## Supplied records
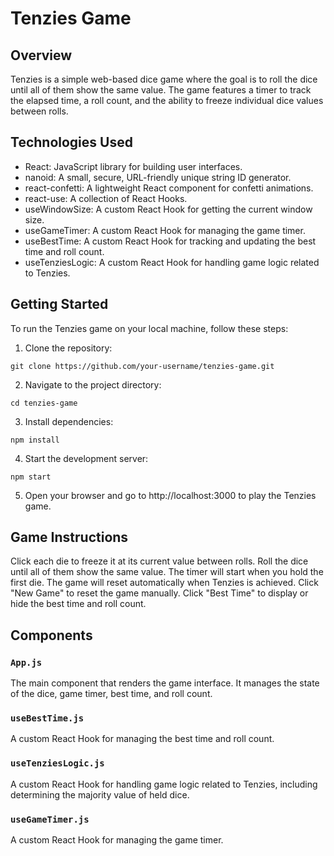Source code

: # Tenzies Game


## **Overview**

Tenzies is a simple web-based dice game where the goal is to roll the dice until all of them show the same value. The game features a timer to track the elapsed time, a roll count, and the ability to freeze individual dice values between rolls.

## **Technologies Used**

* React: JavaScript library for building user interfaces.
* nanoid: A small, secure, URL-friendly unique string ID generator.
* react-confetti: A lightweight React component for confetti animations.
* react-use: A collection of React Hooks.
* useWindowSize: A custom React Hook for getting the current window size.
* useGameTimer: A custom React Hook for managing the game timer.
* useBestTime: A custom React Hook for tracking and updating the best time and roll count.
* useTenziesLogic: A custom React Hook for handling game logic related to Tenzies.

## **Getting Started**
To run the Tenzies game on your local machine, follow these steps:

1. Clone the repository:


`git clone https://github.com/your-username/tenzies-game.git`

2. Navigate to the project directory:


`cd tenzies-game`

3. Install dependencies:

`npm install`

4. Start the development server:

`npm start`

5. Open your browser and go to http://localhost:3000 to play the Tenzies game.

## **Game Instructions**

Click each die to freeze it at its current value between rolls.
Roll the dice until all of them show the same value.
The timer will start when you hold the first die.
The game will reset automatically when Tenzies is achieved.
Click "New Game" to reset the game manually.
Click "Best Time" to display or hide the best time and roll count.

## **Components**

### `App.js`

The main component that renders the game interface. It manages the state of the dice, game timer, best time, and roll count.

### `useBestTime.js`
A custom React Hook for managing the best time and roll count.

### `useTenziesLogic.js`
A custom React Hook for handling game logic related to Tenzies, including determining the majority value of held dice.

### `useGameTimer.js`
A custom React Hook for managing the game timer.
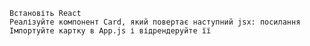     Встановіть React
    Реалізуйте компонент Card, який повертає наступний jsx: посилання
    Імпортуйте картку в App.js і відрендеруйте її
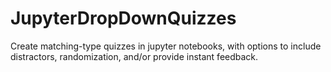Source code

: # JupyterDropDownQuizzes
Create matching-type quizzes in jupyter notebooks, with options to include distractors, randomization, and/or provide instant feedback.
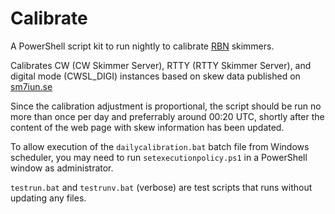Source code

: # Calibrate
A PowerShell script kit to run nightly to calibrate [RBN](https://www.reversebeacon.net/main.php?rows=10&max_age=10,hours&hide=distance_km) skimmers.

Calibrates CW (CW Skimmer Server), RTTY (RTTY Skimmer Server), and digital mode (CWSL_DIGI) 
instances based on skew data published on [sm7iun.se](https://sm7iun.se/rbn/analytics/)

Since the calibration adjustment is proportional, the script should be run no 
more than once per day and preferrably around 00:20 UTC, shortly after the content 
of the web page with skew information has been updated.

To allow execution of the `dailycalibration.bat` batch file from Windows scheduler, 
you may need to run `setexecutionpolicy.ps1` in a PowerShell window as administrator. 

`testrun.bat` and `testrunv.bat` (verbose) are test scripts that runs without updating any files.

## Activity
From the first line through the line with "of React Hooks.", output those lines of the entries above exactly, and nothing else, with the pictures left out.

## Response to this exercise
Source code

: # Tenzies Game


## **Overview**

Tenzies is a simple web-based dice game where the goal is to roll the dice until all of them show the same value. The game features a timer to track the elapsed time, a roll count, and the ability to freeze individual dice values between rolls.

## **Technologies Used**

* React: JavaScript library for building user interfaces.
* nanoid: A small, secure, URL-friendly unique string ID generator.
* react-confetti: A lightweight React component for confetti animations.
* react-use: A collection of React Hooks.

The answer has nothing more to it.